What were all those "whites only" lunch counter sit-ins MLK did then? They sound like a textbook definition of "provoking the very people you are trying to convince", and yet.
The sit-ins were specifically targeted to break the laws they wanted changed. I don’t think many people are protesting laws saying that you can’t stand in the middle of the road.
Activists protesting the Vietnam war weren't participating in sit-ins to change the laws about loitering around campus buildings or in government offices. The people who chain themselves to trees scheduled to be cut down aren't protesting to change laws concerning tree bondage. Some sit-ins are planned as narrowly targeted acts of civil disobedience, but others are simply acts of passive resistance and they are no less valid as a means of protest.
While at a high enough level of disruption, the acts of protesters might harm public support of the cause, I think that level is probably pretty high and supporters will largely understand if they are temporarily inconvenienced, while some people who already oppose the protestor's cause will tend to use any inconvenience as a more socially acceptable excuse to justify their opposition instead of more honest reasons like plain old bigotry.
Define "disrupting". All movements generally start off small, and if you wish to effect change you need to bring over more and more people over to the cause.
Pissing people off (too much) seems to be counter-productive and can prevent people with sympathizing/empathizing/joining you:
> For more than a century, from 1900 to 2006, campaigns of nonviolent resistance were more than twice as effective as their violent counterparts in achieving their stated goals. By attracting impressive support from citizens, whose activism takes the form of protests, boycotts, civil disobedience, and other forms of nonviolent noncooperation, these efforts help separate regimes from their main sources of power and produce remarkable results, even in Iran, Burma, the Philippines, and the Palestinian Territories.
So your point is the laws prohibiting people from blocking major traffic highways are racist and should be abandoned, and people should be granted free pedestrian access to the highways, while driving should not be performed on them at all? Or what's the point of comparing this to the "whites only" sit-ins? Are people wanting to drive on the highway doing it because they are racist?
> So your point is the laws prohibiting people from blocking major traffic highways are racist and should be abandoned,
Laws buttress/codify the current social order, and forbid shaking it up, in particular through disruptive protest. If the social order is racist, then these laws will be used to preserve racism. They're inherently repressive, not inherently racist.

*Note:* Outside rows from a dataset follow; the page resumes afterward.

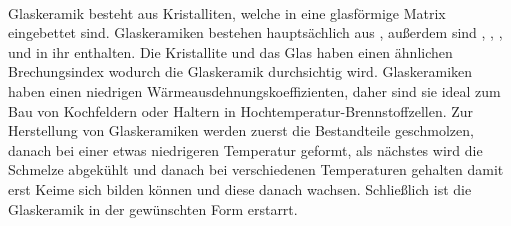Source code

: \documentclass[11pt,a4paper]{article}
\numberwithin{equation}{section}
\numberwithin{figure}{section}
\begin{document}
\\
\begin{addmargin}[25pt]{0pt}
Glaskeramik besteht aus Kristalliten, welche in eine glasförmige Matrix eingebettet sind. Glaskeramiken bestehen hauptsächlich aus , außerdem sind , , ,  und  in ihr enthalten. Die Kristallite und das Glas haben einen ähnlichen Brechungsindex wodurch die Glaskeramik durchsichtig wird. Glaskeramiken haben einen niedrigen Wärmeausdehnungskoeffizienten, daher sind sie ideal zum Bau von Kochfeldern oder Haltern in Hochtemperatur-Brennstoffzellen. Zur Herstellung von Glaskeramiken werden zuerst die Bestandteile geschmolzen, danach bei einer etwas niedrigeren Temperatur geformt, als nächstes wird die Schmelze abgekühlt und danach bei verschiedenen Temperaturen gehalten damit erst Keime sich bilden können und diese danach wachsen. Schließlich ist die Glaskeramik in der gewünschten Form erstarrt. \\
\end{addmargin}
\end{document}
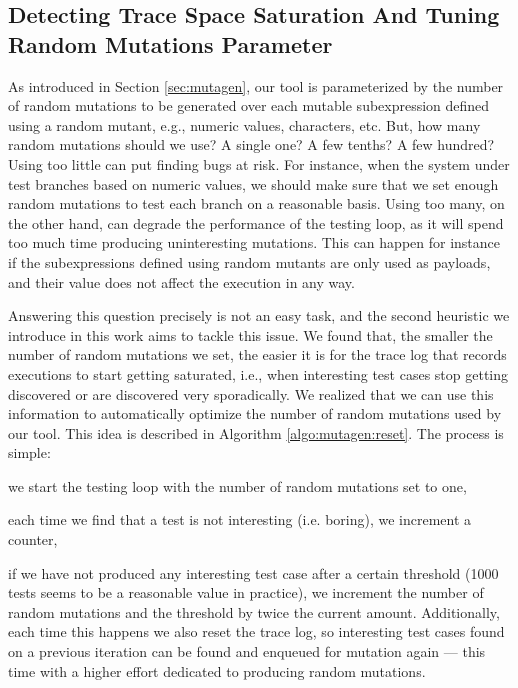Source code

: \documentclass[acmsmall, anonymous]{acmart}
\begin{document}
\subsection{Detecting Trace Space Saturation And Tuning Random Mutations Parameter}

As introduced in Section \ref{sec:mutagen}, our tool is parameterized by the
number of random mutations to be generated over each mutable subexpression
defined using a random mutant, e.g., numeric values, characters, etc.
%
But, how many random mutations should we use? A single one? A few tenths? A few
hundred?
%
Using too little can put finding bugs at risk.
%
For instance, when the system under test branches based on numeric values, we
should make sure that we set enough random mutations to test each branch on a
reasonable basis.
%
Using too many, on the other hand, can degrade the performance of the testing
loop, as it will spend too much time producing uninteresting mutations.
%
This can happen for instance if the subexpressions defined using random mutants
are only used as payloads, and their value does not affect the execution in any
way.


Answering this question precisely is not an easy task, and the second heuristic
we introduce in this work aims to tackle this issue.
%
We found that, the smaller the number of random mutations we set, the easier it
is for the trace log that records executions to start getting saturated, i.e.,
when interesting test cases stop getting discovered or are discovered very
sporadically.
%
We realized that we can use this information to automatically optimize the
number of random mutations used by our tool.
%
This idea is described in Algorithm \ref{algo:mutagen:reset}.
%
The process is simple:
%
\begin{inparaenum}
  \item we start the testing loop with the number of random mutations set to
    one,
  \item each time we find that a test is not interesting (i.e. boring), we
    increment a counter,
  \item if we have not produced any interesting test case after a certain
    threshold (1000 tests seems to be a reasonable value in practice), we
    increment the number of random mutations and the threshold by twice the
    current amount.
    Additionally, each time this happens we also reset the trace log, so
    interesting test cases found on a previous iteration can be found and
    enqueued for mutation again --- this time with a higher effort dedicated to
    producing random mutations.
\end{inparaenum}
\end{document}
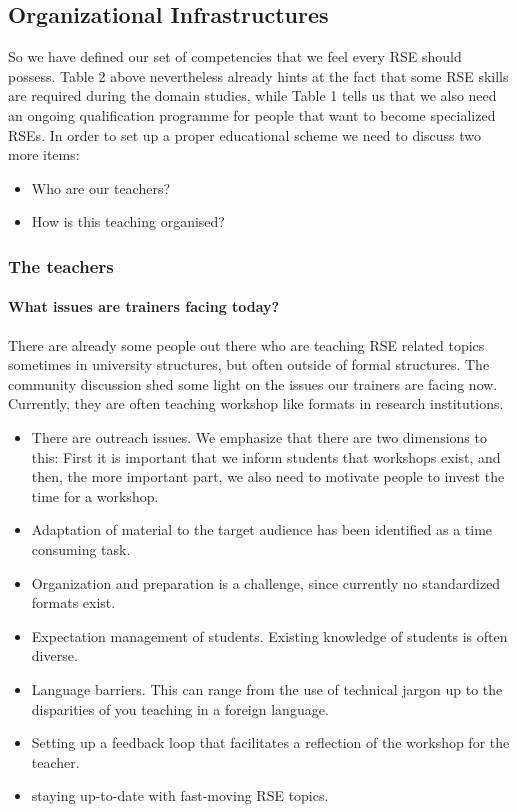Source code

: \documentclass[a4paper
]{article}
\providecommand{\tightlist}{%
  \setlength{\itemsep}{0pt}\setlength{\parskip}{0pt}}
\begin{document}
\hypertarget{organizational-infrastructures}{%
\subsection{Organizational
Infrastructures}\label{organizational-infrastructures}}

So we have defined our set of competencies that we feel every RSE should
possess. Table 2 above nevertheless already hints at the fact that some
RSE skills are required during the domain studies, while Table 1 tells
us that we also need an ongoing qualification programme for people that
want to become specialized RSEs. In order to set up a proper educational
scheme we need to discuss two more items:

\begin{itemize}
\tightlist
\item
  Who are our teachers?
\item
  How is this teaching organised?
\end{itemize}

\hypertarget{the-teachers}{%
\subsubsection{The teachers}\label{the-teachers}}

\hypertarget{what-issues-are-trainers-facing-today}{%
\paragraph{What issues are trainers facing
today?}\label{what-issues-are-trainers-facing-today}}

There are already some people out there who are teaching RSE related
topics sometimes in university structures, but often outside of formal
structures. The community discussion shed some light on the issues our
trainers are facing now. Currently, they are often teaching workshop
like formats in research institutions.

\begin{itemize}
\tightlist
\item
  There are outreach issues. We emphasize that there are two dimensions
  to this: First it is important that we inform students that workshops
  exist, and then, the more important part, we also need to motivate
  people to invest the time for a workshop. \autocite{EuroCC2022}
\item
  Adaptation of material to the target audience has been identified as a
  time consuming task.
\item
  Organization and preparation is a challenge, since currently no
  standardized formats exist.
\item
  Expectation management of students. Existing knowledge of students is
  often diverse.
\item
  Language barriers. This can range from the use of technical jargon up
  to the disparities of you teaching in a foreign language.
\item
  Setting up a feedback loop that facilitates a reflection of the
  workshop for the teacher.
\item
  staying up-to-date with fast-moving RSE topics.
\end{itemize}
\end{document}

If you're the government - you don't want to abandon them. If you're a social movement - you're against their existence (if you're more principled), or against their enforcement in your case (if you're more opportunistic).
> If the social order is racist, then these laws will be used to preserve racism
That's a very convenient "if". I just declare social order is racist, so the laws no longer apply to me and any lawless action I take instead of being a crime becomes struggle against racism. Nice deal. Except the society that allows such deals can not survive. Of course, if you want to destroy the society - either because you genuinely think it's "racist" or because you just don't care - then you don't have a valid base for complaint when the society tries to defend itself and arrests you. You are literally destroying it, what else should it do?
What were all those "whites only" lunch counter sit-ins MLK did then? They sound like a textbook definition of "provoking the very people you are trying to convince", and yet.